In this project, engineering, chemists, computer scientists and social scientists collaborated on an exploration of how the Higher Education sector can more effectively contribute to the social and economic regeneration of Wales.

SDDGThe project aimed to work in partnership with already established programmes and agencies to make the link between HE and social and economic regeneration, and to explore how these links can be developed and put into practice. A central concern was the low uptake of and achievement in STEM in disadvantaged communities in South Wales, and the researchers aimed to investigate how the development of the STEM agenda can best contribute to wider policy initiatives, as well as to develop a sustainable model of engagement and development that will contribute, in the long term, to developing the STEM agenda and contributing to Welsh government policy.
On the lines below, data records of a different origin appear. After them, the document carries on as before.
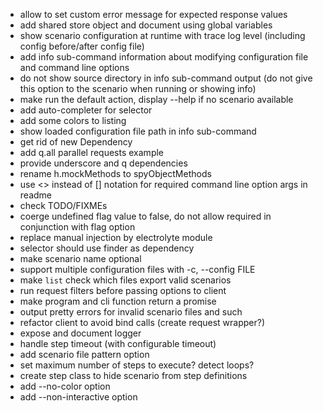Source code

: * allow to set custom error message for expected response values
* add shared store object and document using global variables
* show scenario configuration at runtime with trace log level (including config before/after config file)
* add info sub-command information about modifying configuration file and command line options
* do not show source directory in info sub-command output (do not give this option to the scenario when running or showing info)
* make run the default action, display --help if no scenario available
* add auto-completer for selector
* add some colors to listing
* show loaded configuration file path in info sub-command
* get rid of new Dependency
* add q.all parallel requests example
* provide underscore and q dependencies
* rename h.mockMethods to spyObjectMethods
* use <> instead of [] notation for required command line option args in readme
* check TODO/FIXMEs
* coerge undefined flag value to false, do not allow required in conjunction with flag option
* replace manual injection by electrolyte module
* selector should use finder as dependency
* make scenario name optional
* support multiple configuration files with -c, --config FILE
* make `list` check which files export valid scenarios
* run request filters before passing options to client
* make program and cli function return a promise
* output pretty errors for invalid scenario files and such
* refactor client to avoid bind calls (create request wrapper?)
* expose and document logger
* handle step timeout (with configurable timeout)
* add scenario file pattern option
* set maximum number of steps to execute? detect loops?
* create step class to hide scenario from step definitions
* add --no-color option
* add --non-interactive option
Two national seminars were completed to establish a network of like-minded stakeholders throughout Wales. These were very successful with a number of interesting outcomes. Future work is already underway through the Cardiff University Futures Group where key elements identified in this project will input into a practical investigation in a Cardiff community. In addition, industrial engagement and STEM will form part of future research under the Cardiff Postgraduate Certificate in University and Teaching Learning modules (PCUTL).

More projects.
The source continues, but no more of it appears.